Let me start by saying that I had high expectations for this book because of the authors pedigree. I must say that all of those expectations were met. I received a digital copy of this book for review, and halfway through the book I purchased a hard copy becaue this is the reference book to have for Go.The book is laid out in a typical programming language way. You start with basic concepts and get more advanced as you progress through the book. The book does not assume you have any knowledge of Go, but it does assume you have some basic programming or computer science background. Each chapter has numerous real world examples, and as the book progresses these examples are iteratively improved upon as you learn new concepts. I really enjoyed this setup and revisiting those samples each time really helps solidify the knowledge you gained earlier. Similarly, the exercises at the end of each chapter are challenging and really force you to grasp the chapter's content. Almost all of them consist of improvements to previous samples using the knowledge you gained.
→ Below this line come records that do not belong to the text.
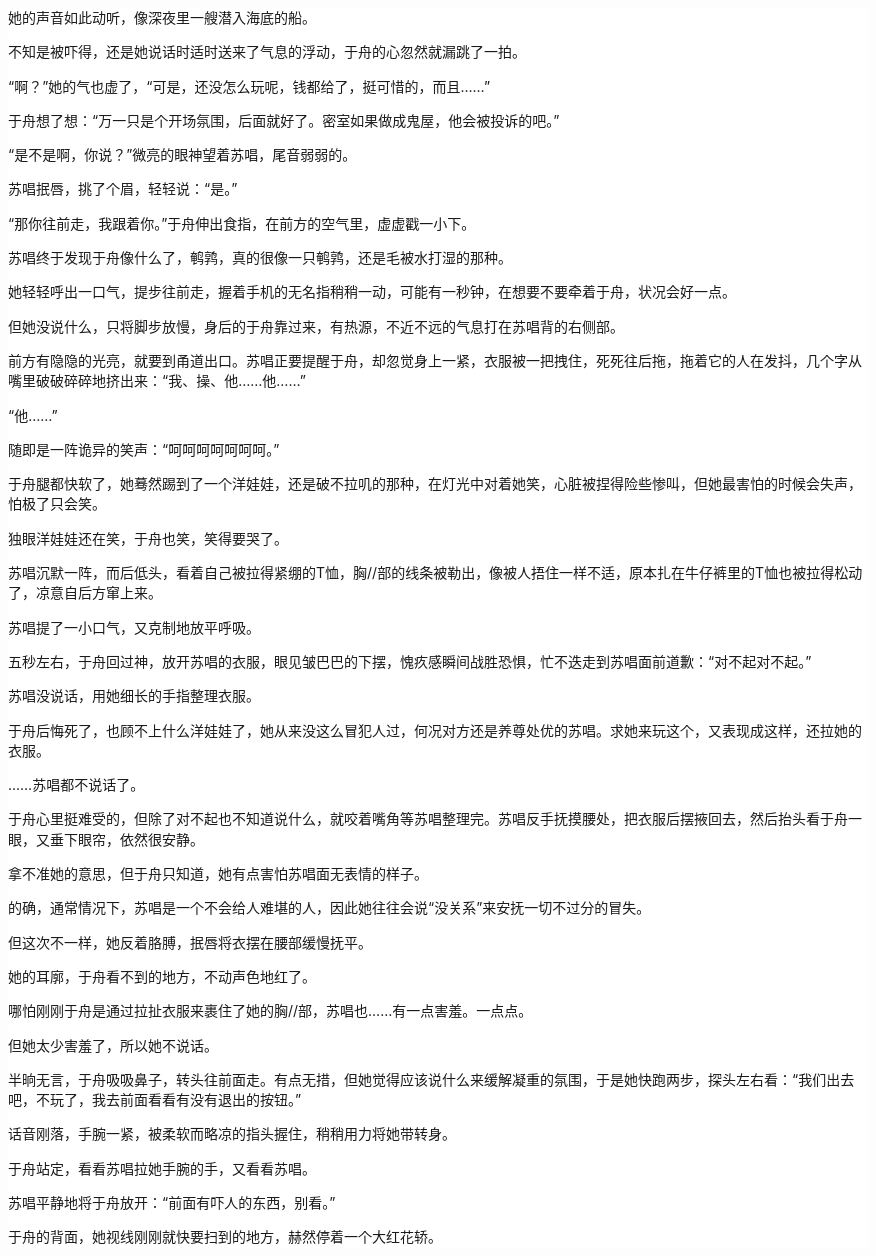 她的声音如此动听，像深夜里一艘潜入海底的船。

不知是被吓得，还是她说话时适时送来了气息的浮动，于舟的心忽然就漏跳了一拍。

“啊？”她的气也虚了，“可是，还没怎么玩呢，钱都给了，挺可惜的，而且……”

于舟想了想：“万一只是个开场氛围，后面就好了。密室如果做成鬼屋，他会被投诉的吧。”

“是不是啊，你说？”微亮的眼神望着苏唱，尾音弱弱的。

苏唱抿唇，挑了个眉，轻轻说：“是。”

“那你往前走，我跟着你。”于舟伸出食指，在前方的空气里，虚虚戳一小下。

苏唱终于发现于舟像什么了，鹌鹑，真的很像一只鹌鹑，还是毛被水打湿的那种。

她轻轻呼出一口气，提步往前走，握着手机的无名指稍稍一动，可能有一秒钟，在想要不要牵着于舟，状况会好一点。

但她没说什么，只将脚步放慢，身后的于舟靠过来，有热源，不近不远的气息打在苏唱背的右侧部。

前方有隐隐的光亮，就要到甬道出口。苏唱正要提醒于舟，却忽觉身上一紧，衣服被一把拽住，死死往后拖，拖着它的人在发抖，几个字从嘴里破破碎碎地挤出来：“我、操、他……他……”

“他……”

随即是一阵诡异的笑声：“呵呵呵呵呵呵呵。”

于舟腿都快软了，她蓦然踢到了一个洋娃娃，还是破不拉叽的那种，在灯光中对着她笑，心脏被捏得险些惨叫，但她最害怕的时候会失声，怕极了只会笑。

独眼洋娃娃还在笑，于舟也笑，笑得要哭了。

苏唱沉默一阵，而后低头，看着自己被拉得紧绷的T恤，胸//部的线条被勒出，像被人捂住一样不适，原本扎在牛仔裤里的T恤也被拉得松动了，凉意自后方窜上来。

苏唱提了一小口气，又克制地放平呼吸。

五秒左右，于舟回过神，放开苏唱的衣服，眼见皱巴巴的下摆，愧疚感瞬间战胜恐惧，忙不迭走到苏唱面前道歉：“对不起对不起。”

苏唱没说话，用她细长的手指整理衣服。

于舟后悔死了，也顾不上什么洋娃娃了，她从来没这么冒犯人过，何况对方还是养尊处优的苏唱。求她来玩这个，又表现成这样，还拉她的衣服。

……苏唱都不说话了。

于舟心里挺难受的，但除了对不起也不知道说什么，就咬着嘴角等苏唱整理完。苏唱反手抚摸腰处，把衣服后摆掖回去，然后抬头看于舟一眼，又垂下眼帘，依然很安静。

拿不准她的意思，但于舟只知道，她有点害怕苏唱面无表情的样子。

的确，通常情况下，苏唱是一个不会给人难堪的人，因此她往往会说“没关系”来安抚一切不过分的冒失。

但这次不一样，她反着胳膊，抿唇将衣摆在腰部缓慢抚平。

她的耳廓，于舟看不到的地方，不动声色地红了。

哪怕刚刚于舟是通过拉扯衣服来裹住了她的胸//部，苏唱也……有一点害羞。一点点。

但她太少害羞了，所以她不说话。

半晌无言，于舟吸吸鼻子，转头往前面走。有点无措，但她觉得应该说什么来缓解凝重的氛围，于是她快跑两步，探头左右看：“我们出去吧，不玩了，我去前面看看有没有退出的按钮。”

话音刚落，手腕一紧，被柔软而略凉的指头握住，稍稍用力将她带转身。

于舟站定，看看苏唱拉她手腕的手，又看看苏唱。

苏唱平静地将于舟放开：“前面有吓人的东西，别看。”

于舟的背面，她视线刚刚就快要扫到的地方，赫然停着一个大红花轿。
Some of the examples in the early parts of the book reference multiple different future sections. I found this could be a little overwhelming at times. I wanted to skip ahead to learn those new features, but knew I needed to start from the beginning. These "in coming chapters" sections really added up in the first few chapters, and that was one of my only complaints with the book.Full source code is provided for every exercise and sample. And there is a LOT of code included. With just this book and the code samples you should be armed to really get working with Go. Throughout the book and the samples they authors point out how to write idiomatic Go code, and common pitfalls you might run into when developing in Go.